NetBSD Problem Report #48427

From www@NetBSD.org  Fri Dec  6 21:11:50 2013
Return-Path: <www@NetBSD.org>
Received: from mail.netbsd.org (mail.netbsd.org [149.20.53.66])
	(using TLSv1 with cipher DHE-RSA-AES256-SHA (256/256 bits))
	(Client CN "mail.NetBSD.org", Issuer "Postmaster NetBSD.org" (verified OK))
	by mollari.NetBSD.org (Postfix) with ESMTPS id 46234A642D
	for <gnats-bugs@gnats.NetBSD.org>; Fri,  6 Dec 2013 21:11:50 +0000 (UTC)
Message-Id: <20131206211149.12016A6451@mollari.NetBSD.org>
Date: Fri,  6 Dec 2013 21:11:48 +0000 (UTC)
From: yuri@rawbw.com
Reply-To: yuri@rawbw.com
To: gnats-bugs@NetBSD.org
Subject: libedit shouldn't require ISO 10646
X-Send-Pr-Version: www-1.0

>Number:         48427
>Category:       lib
>Synopsis:       libedit shouldn't require ISO 10646
>Confidential:   no
>Severity:       non-critical
>Priority:       medium
>Responsible:    lib-bug-people
>State:          open
>Class:          sw-bug
>Submitter-Id:   net
>Arrival-Date:   Fri Dec 06 21:15:00 +0000 2013
>Last-Modified:  Sun Dec 08 00:15:00 +0000 2013
>Originator:     Yuri
>Release:        current
>Organization:
n/a
>Environment:
>Description:
While porting lib/libedit to FreeBSD I noticed this lines in chartype.h:

#ifndef __STDC_ISO_10646__
/* In many places it is assumed that the first 127 code points are ASCII
 * compatible, so ensure wchar_t indeed does ISO 10646 and not some other
 * funky encoding that could break us in weird and wonderful ways. */
        #error wchar_t must store ISO 10646 characters
#endif

You limit the character set to UCS (ISO 10646) in order to make sure that lower 127 code points are ASCII. There are many character sets that satisfy this condition, and UCS is just one of them.
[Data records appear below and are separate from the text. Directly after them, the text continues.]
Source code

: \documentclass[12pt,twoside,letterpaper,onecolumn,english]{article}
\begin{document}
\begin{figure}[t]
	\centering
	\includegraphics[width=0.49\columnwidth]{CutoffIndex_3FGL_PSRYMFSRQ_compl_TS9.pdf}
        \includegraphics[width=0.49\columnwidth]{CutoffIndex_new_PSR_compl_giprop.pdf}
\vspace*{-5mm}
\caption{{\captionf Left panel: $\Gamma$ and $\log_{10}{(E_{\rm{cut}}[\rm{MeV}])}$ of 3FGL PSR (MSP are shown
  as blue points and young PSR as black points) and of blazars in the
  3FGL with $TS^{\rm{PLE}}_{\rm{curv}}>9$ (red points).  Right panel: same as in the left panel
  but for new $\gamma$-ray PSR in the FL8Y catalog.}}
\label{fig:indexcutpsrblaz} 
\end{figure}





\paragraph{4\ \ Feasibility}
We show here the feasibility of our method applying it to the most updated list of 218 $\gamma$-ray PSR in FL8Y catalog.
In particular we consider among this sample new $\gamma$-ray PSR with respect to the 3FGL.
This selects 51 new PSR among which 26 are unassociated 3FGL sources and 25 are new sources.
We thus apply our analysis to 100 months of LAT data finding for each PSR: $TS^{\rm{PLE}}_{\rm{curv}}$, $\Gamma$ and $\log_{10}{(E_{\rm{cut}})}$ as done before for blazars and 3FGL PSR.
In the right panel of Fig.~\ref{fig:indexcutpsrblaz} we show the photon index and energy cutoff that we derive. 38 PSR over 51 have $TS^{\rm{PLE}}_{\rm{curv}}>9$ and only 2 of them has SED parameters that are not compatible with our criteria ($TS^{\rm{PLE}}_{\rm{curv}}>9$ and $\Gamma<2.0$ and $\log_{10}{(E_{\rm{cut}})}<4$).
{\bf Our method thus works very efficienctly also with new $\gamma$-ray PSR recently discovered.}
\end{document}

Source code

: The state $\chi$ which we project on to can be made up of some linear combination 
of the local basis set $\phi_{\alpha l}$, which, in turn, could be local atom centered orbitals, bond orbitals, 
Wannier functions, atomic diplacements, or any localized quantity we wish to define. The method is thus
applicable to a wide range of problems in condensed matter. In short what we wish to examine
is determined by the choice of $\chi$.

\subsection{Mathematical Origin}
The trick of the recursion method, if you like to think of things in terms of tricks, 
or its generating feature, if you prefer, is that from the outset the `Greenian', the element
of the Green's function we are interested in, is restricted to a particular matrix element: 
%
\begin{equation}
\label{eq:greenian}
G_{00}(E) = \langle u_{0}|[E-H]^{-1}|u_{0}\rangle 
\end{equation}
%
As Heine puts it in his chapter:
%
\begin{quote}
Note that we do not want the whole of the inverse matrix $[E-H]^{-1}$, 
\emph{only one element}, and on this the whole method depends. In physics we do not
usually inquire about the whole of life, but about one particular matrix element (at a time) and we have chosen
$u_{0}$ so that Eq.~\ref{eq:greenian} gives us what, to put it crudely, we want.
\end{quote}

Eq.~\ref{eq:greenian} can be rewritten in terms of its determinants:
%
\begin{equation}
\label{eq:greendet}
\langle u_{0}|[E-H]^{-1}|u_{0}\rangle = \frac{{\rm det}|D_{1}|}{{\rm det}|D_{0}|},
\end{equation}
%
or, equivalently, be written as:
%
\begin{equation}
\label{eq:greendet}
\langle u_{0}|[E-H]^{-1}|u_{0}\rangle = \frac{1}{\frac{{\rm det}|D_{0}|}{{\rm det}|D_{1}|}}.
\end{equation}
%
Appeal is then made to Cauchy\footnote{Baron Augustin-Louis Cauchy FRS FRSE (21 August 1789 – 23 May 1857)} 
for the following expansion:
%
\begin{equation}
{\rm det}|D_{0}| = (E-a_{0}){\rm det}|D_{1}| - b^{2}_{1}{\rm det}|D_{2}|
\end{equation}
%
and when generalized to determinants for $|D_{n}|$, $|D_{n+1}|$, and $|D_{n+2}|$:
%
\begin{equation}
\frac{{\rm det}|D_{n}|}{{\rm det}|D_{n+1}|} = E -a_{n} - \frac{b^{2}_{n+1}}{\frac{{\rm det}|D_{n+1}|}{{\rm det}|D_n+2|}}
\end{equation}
Other practical examples are KOI8-U,KOI8-R for Cyrillic, ISO/IEC 8859-15, and some others for some other languages.

FreeBSD, for example, doesn't have __STDC_ISO_10646__ defined because the user can set any other character set through environment.

I am not sure what is the right solution, but requiring ISO 10646 isn't right, and would break compiles in general.

>How-To-Repeat:

>Fix:

>Audit-Trail:
From: Thomas Klausner <wiz@NetBSD.org>
To: gnats-bugs@NetBSD.org
Cc: 
Subject: Re: lib/48427: libedit shouldn't require ISO 10646
Date: Sat, 7 Dec 2013 01:03:50 +0100

 On Fri, Dec 06, 2013 at 09:15:00PM +0000, yuri@rawbw.com wrote:
 > While porting lib/libedit to FreeBSD I noticed this lines in chartype.h:
 > 
 > #ifndef __STDC_ISO_10646__
 > /* In many places it is assumed that the first 127 code points are ASCII
 >  * compatible, so ensure wchar_t indeed does ISO 10646 and not some other
 >  * funky encoding that could break us in weird and wonderful ways. */
 >         #error wchar_t must store ISO 10646 characters
 > #endif
 > 
 > You limit the character set to UCS (ISO 10646) in order to make sure that lower 127 code points are ASCII. There are many character sets that satisfy this condition, and UCS is just one of them. Other practical examples are KOI8-U,KOI8-R for Cyrillic, ISO/IEC 8859-15, and some others for some other languages.
 > 
 > FreeBSD, for example, doesn't have __STDC_ISO_10646__ defined because the user can set any other character set through environment.
 > 
 > I am not sure what is the right solution, but requiring ISO 10646 isn't right, and would break compiles in general.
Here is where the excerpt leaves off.